Le Temps

Un écran révélateur plutôt que perturbate­ur

LYRIQUE La captation de l’opéra de Debussy par la RTS ouvre des perspectiv­es heureuses en ces temps moroses

- SYLVIE BONIER @SylvieBoni­er A voir sur GTG digital et Play RTS

Malgré la situation sanitaire, il y a des raisons d’être satisfait. Elles sont rares. Mais certaines propositio­ns se dégagent. Grâce aux accords avec la RTS, le Grand Théâtre saute lui aussi dans l’écran. L’institutio­n lyrique multiplie les captations de ses production­s, qui habituelle­ment se comptent sur le bout d’un ou deux doigts par saison. Et, même si la vie manque, le résultat s’avère probant. Pelléas et Mélisande, enregistré dans l’urgence, a bien supporté le traitement télévisuel.

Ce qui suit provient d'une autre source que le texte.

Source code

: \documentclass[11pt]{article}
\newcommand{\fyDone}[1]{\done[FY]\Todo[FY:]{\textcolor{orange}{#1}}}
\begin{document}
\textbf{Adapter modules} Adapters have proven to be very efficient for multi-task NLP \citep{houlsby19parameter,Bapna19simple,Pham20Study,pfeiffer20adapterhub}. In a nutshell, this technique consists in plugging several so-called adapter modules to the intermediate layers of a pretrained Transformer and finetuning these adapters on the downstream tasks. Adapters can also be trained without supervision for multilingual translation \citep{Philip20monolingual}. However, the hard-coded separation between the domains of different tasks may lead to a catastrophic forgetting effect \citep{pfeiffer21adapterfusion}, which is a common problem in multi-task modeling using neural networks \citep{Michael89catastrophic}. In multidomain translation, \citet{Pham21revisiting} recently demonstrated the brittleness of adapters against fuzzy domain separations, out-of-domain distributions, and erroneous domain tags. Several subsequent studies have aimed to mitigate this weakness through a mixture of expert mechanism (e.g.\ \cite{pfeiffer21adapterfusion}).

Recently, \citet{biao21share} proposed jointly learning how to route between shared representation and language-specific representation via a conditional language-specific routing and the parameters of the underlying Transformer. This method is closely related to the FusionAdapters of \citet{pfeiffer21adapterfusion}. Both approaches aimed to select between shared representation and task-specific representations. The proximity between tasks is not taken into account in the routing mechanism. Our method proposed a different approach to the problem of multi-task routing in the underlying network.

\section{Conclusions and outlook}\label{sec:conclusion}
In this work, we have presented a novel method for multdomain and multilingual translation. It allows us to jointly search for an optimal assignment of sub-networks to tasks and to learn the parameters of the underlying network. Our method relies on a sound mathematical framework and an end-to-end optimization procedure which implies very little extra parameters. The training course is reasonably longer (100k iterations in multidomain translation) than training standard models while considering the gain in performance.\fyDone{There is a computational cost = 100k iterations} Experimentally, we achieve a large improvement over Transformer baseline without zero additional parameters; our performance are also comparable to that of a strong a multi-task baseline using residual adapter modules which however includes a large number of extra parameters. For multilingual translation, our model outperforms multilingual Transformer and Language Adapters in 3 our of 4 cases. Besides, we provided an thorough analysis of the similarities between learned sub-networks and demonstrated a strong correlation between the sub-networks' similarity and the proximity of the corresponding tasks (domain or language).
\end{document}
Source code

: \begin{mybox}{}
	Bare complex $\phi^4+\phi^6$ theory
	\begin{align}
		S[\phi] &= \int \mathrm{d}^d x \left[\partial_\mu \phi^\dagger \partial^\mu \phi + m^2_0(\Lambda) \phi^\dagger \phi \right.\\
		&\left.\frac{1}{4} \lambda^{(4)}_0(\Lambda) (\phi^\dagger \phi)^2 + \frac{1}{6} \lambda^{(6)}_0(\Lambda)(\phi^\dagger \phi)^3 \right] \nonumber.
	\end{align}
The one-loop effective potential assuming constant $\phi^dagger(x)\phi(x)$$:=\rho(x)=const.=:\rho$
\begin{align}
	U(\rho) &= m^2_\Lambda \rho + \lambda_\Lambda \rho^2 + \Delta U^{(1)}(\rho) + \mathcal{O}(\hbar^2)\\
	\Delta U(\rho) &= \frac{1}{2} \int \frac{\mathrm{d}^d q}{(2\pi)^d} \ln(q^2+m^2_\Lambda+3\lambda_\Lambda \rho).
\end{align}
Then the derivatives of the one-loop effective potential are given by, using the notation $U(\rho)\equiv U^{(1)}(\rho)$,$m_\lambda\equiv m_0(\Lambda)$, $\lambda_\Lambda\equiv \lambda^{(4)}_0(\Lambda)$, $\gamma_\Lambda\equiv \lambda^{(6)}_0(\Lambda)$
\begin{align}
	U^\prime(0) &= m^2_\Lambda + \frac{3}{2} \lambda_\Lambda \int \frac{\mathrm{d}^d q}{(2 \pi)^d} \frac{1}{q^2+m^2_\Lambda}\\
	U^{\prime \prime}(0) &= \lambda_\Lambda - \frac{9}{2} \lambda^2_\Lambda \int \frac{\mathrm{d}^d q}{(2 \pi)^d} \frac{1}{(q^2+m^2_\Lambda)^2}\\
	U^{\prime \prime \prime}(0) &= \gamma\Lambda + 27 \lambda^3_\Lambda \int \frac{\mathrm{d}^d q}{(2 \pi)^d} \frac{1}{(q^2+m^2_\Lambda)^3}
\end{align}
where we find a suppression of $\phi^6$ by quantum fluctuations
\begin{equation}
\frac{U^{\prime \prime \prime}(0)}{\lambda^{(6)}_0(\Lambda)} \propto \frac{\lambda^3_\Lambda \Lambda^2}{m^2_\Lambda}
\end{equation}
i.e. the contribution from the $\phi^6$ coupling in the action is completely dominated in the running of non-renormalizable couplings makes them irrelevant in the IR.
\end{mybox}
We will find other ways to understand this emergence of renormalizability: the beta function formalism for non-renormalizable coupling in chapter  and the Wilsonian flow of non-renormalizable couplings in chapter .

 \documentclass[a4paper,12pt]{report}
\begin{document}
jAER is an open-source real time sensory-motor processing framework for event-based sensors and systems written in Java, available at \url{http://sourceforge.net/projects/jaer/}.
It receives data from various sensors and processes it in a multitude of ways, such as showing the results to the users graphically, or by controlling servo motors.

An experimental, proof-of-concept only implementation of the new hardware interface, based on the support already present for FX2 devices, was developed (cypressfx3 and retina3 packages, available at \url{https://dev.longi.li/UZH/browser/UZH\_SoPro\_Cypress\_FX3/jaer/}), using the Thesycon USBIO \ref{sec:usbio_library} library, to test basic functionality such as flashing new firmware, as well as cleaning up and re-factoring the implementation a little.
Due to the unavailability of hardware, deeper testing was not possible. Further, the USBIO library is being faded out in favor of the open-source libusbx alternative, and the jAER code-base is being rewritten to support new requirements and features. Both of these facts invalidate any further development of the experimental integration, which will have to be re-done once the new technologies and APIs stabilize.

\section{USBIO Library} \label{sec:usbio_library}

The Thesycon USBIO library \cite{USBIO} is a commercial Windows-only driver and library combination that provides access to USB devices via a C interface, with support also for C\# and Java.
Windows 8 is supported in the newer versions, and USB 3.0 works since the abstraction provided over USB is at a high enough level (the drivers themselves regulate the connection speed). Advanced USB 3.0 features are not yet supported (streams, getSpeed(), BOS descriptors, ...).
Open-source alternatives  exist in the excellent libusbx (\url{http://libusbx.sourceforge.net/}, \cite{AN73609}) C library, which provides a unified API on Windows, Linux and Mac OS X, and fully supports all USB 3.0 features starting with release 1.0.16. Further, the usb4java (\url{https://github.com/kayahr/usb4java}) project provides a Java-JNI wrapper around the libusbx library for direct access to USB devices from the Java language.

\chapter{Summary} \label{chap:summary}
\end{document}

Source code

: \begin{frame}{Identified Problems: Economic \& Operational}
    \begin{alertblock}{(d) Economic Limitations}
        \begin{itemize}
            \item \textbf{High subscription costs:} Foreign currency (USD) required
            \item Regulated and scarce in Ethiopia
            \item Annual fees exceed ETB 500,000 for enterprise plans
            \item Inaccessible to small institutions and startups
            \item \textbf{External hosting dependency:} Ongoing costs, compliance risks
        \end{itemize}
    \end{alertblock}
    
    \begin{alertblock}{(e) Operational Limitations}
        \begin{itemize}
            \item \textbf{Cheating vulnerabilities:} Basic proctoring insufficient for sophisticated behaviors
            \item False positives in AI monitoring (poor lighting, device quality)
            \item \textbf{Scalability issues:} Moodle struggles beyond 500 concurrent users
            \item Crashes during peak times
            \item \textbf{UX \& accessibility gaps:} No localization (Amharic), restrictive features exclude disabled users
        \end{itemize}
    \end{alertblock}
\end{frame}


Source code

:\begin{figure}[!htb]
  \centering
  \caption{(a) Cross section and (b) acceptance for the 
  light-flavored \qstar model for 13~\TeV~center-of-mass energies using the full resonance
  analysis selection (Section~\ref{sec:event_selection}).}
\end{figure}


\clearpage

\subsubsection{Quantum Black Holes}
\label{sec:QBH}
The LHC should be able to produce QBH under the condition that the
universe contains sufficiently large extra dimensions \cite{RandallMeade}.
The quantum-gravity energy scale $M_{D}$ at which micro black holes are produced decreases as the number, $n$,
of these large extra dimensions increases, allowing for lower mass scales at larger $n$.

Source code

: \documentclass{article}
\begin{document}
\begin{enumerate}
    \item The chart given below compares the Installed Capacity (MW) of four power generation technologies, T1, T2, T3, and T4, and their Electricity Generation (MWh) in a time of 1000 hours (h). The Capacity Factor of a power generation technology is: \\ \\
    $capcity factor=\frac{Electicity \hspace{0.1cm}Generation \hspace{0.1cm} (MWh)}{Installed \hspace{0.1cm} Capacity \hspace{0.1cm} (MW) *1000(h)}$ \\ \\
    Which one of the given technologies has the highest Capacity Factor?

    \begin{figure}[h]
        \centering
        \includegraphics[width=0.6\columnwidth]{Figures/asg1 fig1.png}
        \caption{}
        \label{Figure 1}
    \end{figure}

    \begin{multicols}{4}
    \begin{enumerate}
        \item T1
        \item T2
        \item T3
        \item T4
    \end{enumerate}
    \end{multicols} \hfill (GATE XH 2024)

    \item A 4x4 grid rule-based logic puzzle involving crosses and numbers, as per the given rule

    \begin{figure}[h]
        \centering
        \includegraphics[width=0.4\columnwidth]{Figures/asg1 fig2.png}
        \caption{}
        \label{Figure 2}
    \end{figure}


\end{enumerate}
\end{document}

Avoir vu ce spectacle sur scène à sa création à Luxembourg offre une perspectiv­e de lecture complète. L’occasion idéale de se rendre compte des différence­s entre les deux approches.

Rien, jamais, ne remplacera l’expérience unique d’un spectacle vivant. Mais dans le cas de ce Pelléas et Mélisande onirique, cosmique et éminemment esthétique, l’écran se place en révélateur plus qu’en perturbate­ur.

Au début pourtant, l’obscurité avale l’action, qui semble se dérouler dans un tunnel bouché entre le cercle lumineux du sol et le disque étoilé du ciel. Les lumières nocturnes ne conviennen­t pas à la caméra. Mais peu à peu, l’éclairciss­ement arrive, et avec lui une intimité amplifiée et une action magnifiée.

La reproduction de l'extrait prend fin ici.